Training: the scene is the model

Why 3DGS "trains": analysis-by-synthesis, gradients through the renderer, densification.

The inverse problem

In 3DGS you have no measured geometry: you have calibrated photographs $\{I_k, \pi_k\}$ and a sparse initialization cloud. The question flips around: find the scene $\Theta$ such that, rendered from the known cameras, it reproduces the photos:

$$\Theta^* = \arg\min_\Theta \sum_k \mathcal{L}\big(R(\Theta;\pi_k),\, I_k\big), \qquad \mathcal{L} = (1-\lambda)\,\mathcal{L}_1 + \lambda\,(1-\text{D-SSIM})$$

The parameters $\Theta = \{\mu_i, s_i, q_i, \alpha_i, c_i\}_{i=1..N}$ are latent: from the photos you cannot measure the covariance of a gaussian or its SH coefficients. You can only estimate them — and since the renderer (lesson 03) is differentiable, the estimation is gradient descent: the gradient of the photometric loss flows back from the pixels to every single gaussian. For the position, for instance:

$$\frac{\partial \mathcal L}{\partial \mu_i} = \sum_{p}\; \underbrace{\frac{\partial \mathcal L}{\partial R(p)}}_{\text{residual}} \cdot \underbrace{c_i\, w_i(p)\,\frac{(p-\mu_i')}{\sigma_i^2}}_{\text{from the gaussian kernel}}$$

This is statistical fitting in the fullest sense: the photos are the training data, generalization is novel view synthesis (measured on held-out views), overfitting is the floaters — gaussians that explain the training views perfectly from wrong 3D positions.
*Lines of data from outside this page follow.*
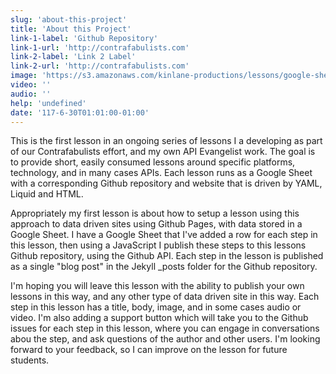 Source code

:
 ```yaml
---
slug: 'about-this-project'
title: 'About this Project'
link-1-label: 'Github Repository'
link-1-url: 'http://contrafabulists.com'
link-2-label: 'Link 2 Label'
link-2-url: 'http://contrafabulists.com'
image: 'https://s3.amazonaws.com/kinlane-productions/lessons/google-sheet-to-github.png'
video: ''
audio: ''
help: 'undefined'
date: '117-6-30T01:01:00-01:00'
---
```

This is the first lesson in an ongoing series of lessons I a developing as part of our Contrafabulists effort, and my own API Evangelist work. The goal is to provide short, easily consumed lessons around specific platforms, technology, and in many cases APIs. Each lesson runs as a Google Sheet with a corresponding Github repository and website that is driven by YAML, Liquid and HTML. 

Appropriately my first lesson is about how to setup a lesson using this approach to data driven sites using Github Pages, with data stored in a Google Sheet. I have a Google Sheet that I've added a row for each step in this lesson, then using a JavaScript I publish these steps to this lessons Github repository, using the Github API. Each step in the lesson is published as a single "blog post" in the Jekyll _posts folder for the Github repository.

I'm hoping you will leave this lesson with the ability to publish your own lessons in this way, and any other type of data driven site in this way. Each step in this lesson has a title, body, image, and in some cases audio or video. I'm also adding a support button which will take you to the Github issues for each step in this lesson, where you can engage in conversations abou the step, and ask questions of the author and other users. I'm looking forward to your feedback, so I can improve on the lesson for future students.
Try it: 2D Gaussian Splatting in the browser

Below is a real optimizer, written in JavaScript: a 96×96 target image is reconstructed from isotropic 2D gaussians whose parameters $(\mu_i, \sigma_i, c_i)$ start out almost at random and are updated with Adam on the analytic gradients of the MSE. Press train and watch it converge; press densify when the loss stalls.

target $T$

render $R(\Theta)$

loss (log scale)

show the gaussians (circles at 1σ)

Fig. 1 — interactive. Additive rendering for simplicity ($R(p)=\sum_i c_i\,e^{-\|p-\mu_i\|^2/2\sigma_i^2}$) instead of the transmittance compositing of lesson 03 — the gradient mechanics are identical. Notice how the gaussians migrate, widen and shrink to explain the image: none of them was "measured", they are all estimated.
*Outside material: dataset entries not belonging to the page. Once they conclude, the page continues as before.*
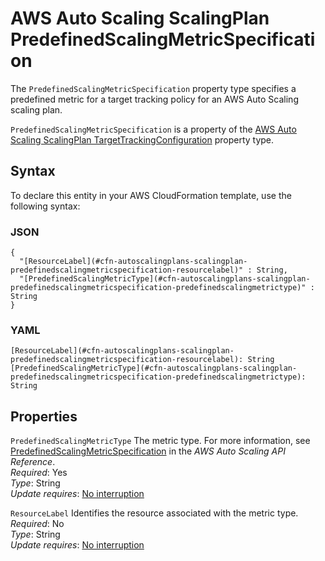 # AWS Auto Scaling ScalingPlan PredefinedScalingMetricSpecification<a name="aws-properties-autoscalingplans-scalingplan-predefinedscalingmetricspecification"></a>

<a name="aws-properties-autoscalingplans-scalingplan-predefinedscalingmetricspecification-description"></a>The `PredefinedScalingMetricSpecification` property type specifies a predefined metric for a target tracking policy for an AWS Auto Scaling scaling plan\.

<a name="aws-properties-autoscalingplans-scalingplan-predefinedscalingmetricspecification-inheritance"></a> `PredefinedScalingMetricSpecification` is a property of the [AWS Auto Scaling ScalingPlan TargetTrackingConfiguration](aws-properties-autoscalingplans-scalingplan-targettrackingconfiguration.md) property type\.

## Syntax<a name="aws-properties-autoscalingplans-scalingplan-predefinedscalingmetricspecification-syntax"></a>

To declare this entity in your AWS CloudFormation template, use the following syntax:

### JSON<a name="aws-properties-autoscalingplans-scalingplan-predefinedscalingmetricspecification-syntax.json"></a>

```
{
  "[ResourceLabel](#cfn-autoscalingplans-scalingplan-predefinedscalingmetricspecification-resourcelabel)" : String,
  "[PredefinedScalingMetricType](#cfn-autoscalingplans-scalingplan-predefinedscalingmetricspecification-predefinedscalingmetrictype)" : String
}
```

### YAML<a name="aws-properties-autoscalingplans-scalingplan-predefinedscalingmetricspecification-syntax.yaml"></a>

```
[ResourceLabel](#cfn-autoscalingplans-scalingplan-predefinedscalingmetricspecification-resourcelabel): String
[PredefinedScalingMetricType](#cfn-autoscalingplans-scalingplan-predefinedscalingmetricspecification-predefinedscalingmetrictype): String
```

## Properties<a name="aws-properties-autoscalingplans-scalingplan-predefinedscalingmetricspecification-properties"></a>

`PredefinedScalingMetricType`  <a name="cfn-autoscalingplans-scalingplan-predefinedscalingmetricspecification-predefinedscalingmetrictype"></a>
The metric type\. For more information, see [PredefinedScalingMetricSpecification](http://docs.aws.amazon.com/autoscaling/plans/APIReference/API_.html) in the *AWS Auto Scaling API Reference*\.  
 *Required*: Yes  
 *Type*: String  
 *Update requires*: [No interruption](using-cfn-updating-stacks-update-behaviors.md#update-no-interrupt) 

`ResourceLabel`  <a name="cfn-autoscalingplans-scalingplan-predefinedscalingmetricspecification-resourcelabel"></a>
Identifies the resource associated with the metric type\.  
 *Required*: No  
 *Type*: String  
 *Update requires*: [No interruption](using-cfn-updating-stacks-update-behaviors.md#update-no-interrupt)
Densification = architecture search

The densify button replicates the adaptive density control of 3DGS: every ~100 iterations the optimizer changes the number of parameters — it clones or splits the gaussians where the accumulated positional gradient is high (the residual is "asking" for capacity there), and prunes the transparent ones. In representation-learning terms it is greedy model selection interleaved with the optimization, a close relative of matching pursuit: add atoms to the dictionary where the residual is large. (The elegant reformulation is 3DGS-MCMC: densification and pruning as sampling moves.)
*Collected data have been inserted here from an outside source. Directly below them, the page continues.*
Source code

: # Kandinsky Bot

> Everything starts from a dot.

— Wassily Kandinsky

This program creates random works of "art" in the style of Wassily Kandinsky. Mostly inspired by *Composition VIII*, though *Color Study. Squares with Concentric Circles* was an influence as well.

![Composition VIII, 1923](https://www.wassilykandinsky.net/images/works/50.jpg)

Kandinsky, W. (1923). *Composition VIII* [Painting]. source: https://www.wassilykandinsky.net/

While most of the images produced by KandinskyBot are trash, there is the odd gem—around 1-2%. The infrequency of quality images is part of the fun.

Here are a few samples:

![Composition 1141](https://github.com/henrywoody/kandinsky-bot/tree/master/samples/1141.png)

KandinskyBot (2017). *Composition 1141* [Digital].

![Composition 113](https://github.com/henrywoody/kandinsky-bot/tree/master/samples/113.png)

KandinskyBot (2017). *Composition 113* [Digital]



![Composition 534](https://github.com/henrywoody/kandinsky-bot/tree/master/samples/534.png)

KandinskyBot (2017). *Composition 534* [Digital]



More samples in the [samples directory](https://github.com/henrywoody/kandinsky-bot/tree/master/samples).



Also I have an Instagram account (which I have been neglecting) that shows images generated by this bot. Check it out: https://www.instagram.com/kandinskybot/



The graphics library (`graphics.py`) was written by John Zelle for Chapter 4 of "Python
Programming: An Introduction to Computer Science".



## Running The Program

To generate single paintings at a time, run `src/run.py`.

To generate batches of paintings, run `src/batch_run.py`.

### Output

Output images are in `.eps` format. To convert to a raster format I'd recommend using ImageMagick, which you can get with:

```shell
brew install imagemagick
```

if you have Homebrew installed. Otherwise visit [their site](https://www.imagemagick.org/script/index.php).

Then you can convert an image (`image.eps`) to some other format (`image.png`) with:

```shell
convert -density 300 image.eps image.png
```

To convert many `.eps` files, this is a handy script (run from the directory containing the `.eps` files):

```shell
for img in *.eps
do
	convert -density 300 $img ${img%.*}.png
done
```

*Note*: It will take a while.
The difference, as a table

	Traditional splatting (EWA, ~2001)	3DGS (2023)
Nature	rendering technique (resampling)	learned representation (inverse problem)
Input	measured geometry (scanner + normals)	calibrated photos + sparse init
Parameters	derived from the data (density, normals)	latent, optimized end-to-end
Color	fixed per point	view-dependent SH, learned
# primitives	= number of samples	dynamic (densify/prune)
Quality measured by	anti-aliasing, continuity	photometric loss on held-out views
Failure modes	holes, blur	floaters (overfitting), speculars
In our repo	`splat` producer (stub)	`gsplat` producer (testing on the GPU box)

Prediction for our test — the model will be strong inside the envelope of the training viewpoints (along the recorded trajectory: our use case!) and will degrade outside it: with 300 poses over ~0.9 m of path, novel views far from the path will show floaters. That is not a bug: it is small-dataset variance. This is also why the init from our point cloud matters: the landscape is non-convex and the gradient is local — starting near the right basin is half the job.